Umarım dayanırız dedim kendi kendime.Ameliyathane 8-9 metre kadardı üstteki ışıklandırma her yerin çok rahat görülmesini sağlıyordu.Ortada ameliyat olacağım yer olarak tahmin ettiğim sedye tarzı şey vardı.

-"Buyrun böyle yatın,normalde ameliyatta kimseye buyrun yatın demem çünkü hayatımda hiç uyutmadan veya anestezi vermeden ameliyat yapmadım,bakalım nasıl bir tecrübe olacak başlıyoruz."

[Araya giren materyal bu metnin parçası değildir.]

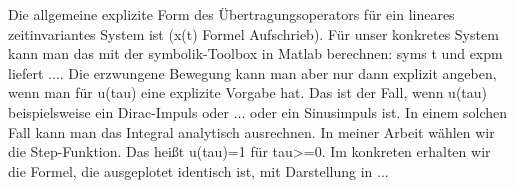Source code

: Die allgemeine explizite Form des Übertragungsoperators für ein lineares zeitinvariantes System ist (x(t) Formel Aufschrieb).
Für unser konkretes System kann man das mit der symbolik-Toolbox in Matlab berechnen: syms t und expm liefert ....
Die erzwungene Bewegung kann man aber nur dann explizit angeben, wenn man für u(tau) eine explizite Vorgabe hat. Das ist der Fall, wenn u(tau) beispielsweise ein Dirac-Impuls oder ... 
oder ein Sinusimpuls ist. In einem solchen Fall kann man das Integral analytisch ausrechnen. In meiner Arbeit wählen wir die Step-Funktion. 
Das heißt u(tau)=1 für tau>=0. Im konkreten erhalten wir die Formel, die ausgeplotet identisch ist, mit Darstellung in ...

-"AAAAHHH yavaş ol AAHhhhh si..... yavaş oha bu acı ne offfff am.... bune lan kahretsin."

-"Ağzına ısıracak bir şey verin." dedi Dr.Annabeth

Yumuşak küçük yastıkımsı bir şey verdiler ağzıma,ona odaklanmaya çalıştım acımı biraz olsun dindiriyordu gerçekten dişlerimi öyle bir sıkıyordum ki eti ısırsam garanti olarak par çalanırdı,ama acım hala çok du "AAAAHHHHHHH ulan bu kadar acı çok fazla fazla fazla AAAHHHH lanet olsun bu acı ne aah sike.... of ."Yirmi dakika kadar  bu acıyı  çektim.Gözlerim kapanıyordu çünkü bu acı çoktu.
Kalktığımda bana tam cihaz çıktğında bayıldığımı söylediler,acıdan bayılmışım.

Aaron 'uda ameliyattan çıkarıyorlardı o da baygın durumdaydı,sıra Marcusa geldi .

-"Galiba sı-sıra ben de." dedi.

-*Sinek ısırığı kadar acıtıyor" dedim kahkahalar içinde.

-"Haha ne kadar komik."dedi muzip bir gülümsemeyle.

İçeri geçirdiler Marcusu ve hemen beş dakika sonra

İçerden "aah aaahhh acı bumuydu ne acısı lan bu bu işkence lan işkence" diye bağırıyordu.Yirmi dakika boyunca bağırışlarını duydum sonra kesildi galiba en fazla dayanan Marcus'du cidden yirmi beş dakika  bu acıya dayanmak gerçek olamaz.Oda baygın bir şekilde çıktı ameliyathaneden.

Bir saat sonra saat 3.30

Herkes uyandı ve kafamızın arkasında ki ağrı hariç gayet de iyiydik.

-"Pizzalar geldii."dedi Frank.

-"Hey bu ameliyat benim iştahımı açtı garip bir şekilde,hadi yumulun." Dedi Annabeth.